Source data
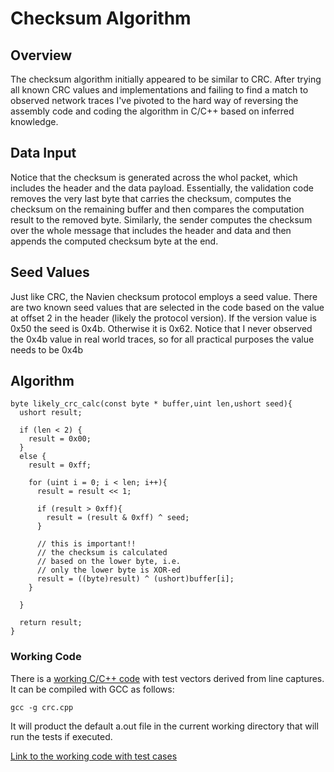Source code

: #  Checksum Algorithm

## Overview

The checksum algorithm initially appeared to be similar to CRC. After trying all known CRC values and implementations and failing to find a match to observed network traces I've pivoted to the hard way of reversing the assembly code and coding the algorithm in C/C++ based on inferred knowledge.

## Data Input
Notice that the checksum is generated across the whol packet, which includes the header and the data payload. Essentially, the validation code removes the very last byte that carries the checksum, computes the checksum on the remaining buffer and then compares the computation result to the removed byte. Similarly, the sender computes the checksum over the whole message that includes the header and data and then appends the computed checksum byte at the end.

## Seed Values

Just like CRC, the Navien checksum protocol employs a seed value. There are two known seed values that are selected in the code based on the value at offset 2 in the header (likely the protocol version). If the version value is 0x50 the seed is 0x4b. Otherwise it is 0x62. Notice that I never observed the 0x4b value in real world traces, so for all practical purposes the value needs to be 0x4b

## Algorithm

```
byte likely_crc_calc(const byte * buffer,uint len,ushort seed){
  ushort result;

  if (len < 2) {
    result = 0x00;
  }
  else {
    result = 0xff;

    for (uint i = 0; i < len; i++){
      result = result << 1;

      if (result > 0xff){
        result = (result & 0xff) ^ seed;
      }

      // this is important!!
      // the checksum is calculated
      // based on the lower byte, i.e.
      // only the lower byte is XOR-ed
      result = ((byte)result) ^ (ushort)buffer[i];
    }

  }

  return result;
}
```

### Working Code
There is a [working C/C++ code](/src/checksum.cpp) with test vectors derived from line captures. It can be compiled with GCC as follows:

```
gcc -g crc.cpp
```

It will product the default a.out file in the current working directory that will run the tests if executed.

[Link to the working code with test cases](/src/checksum.cpp)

→ WORK TO BE COMPLETED
The lines to show are those in the data above that include "lower".

→ EXERCISE ANSWER
      // based on the lower byte, i.e.
      // only the lower byte is XOR-ed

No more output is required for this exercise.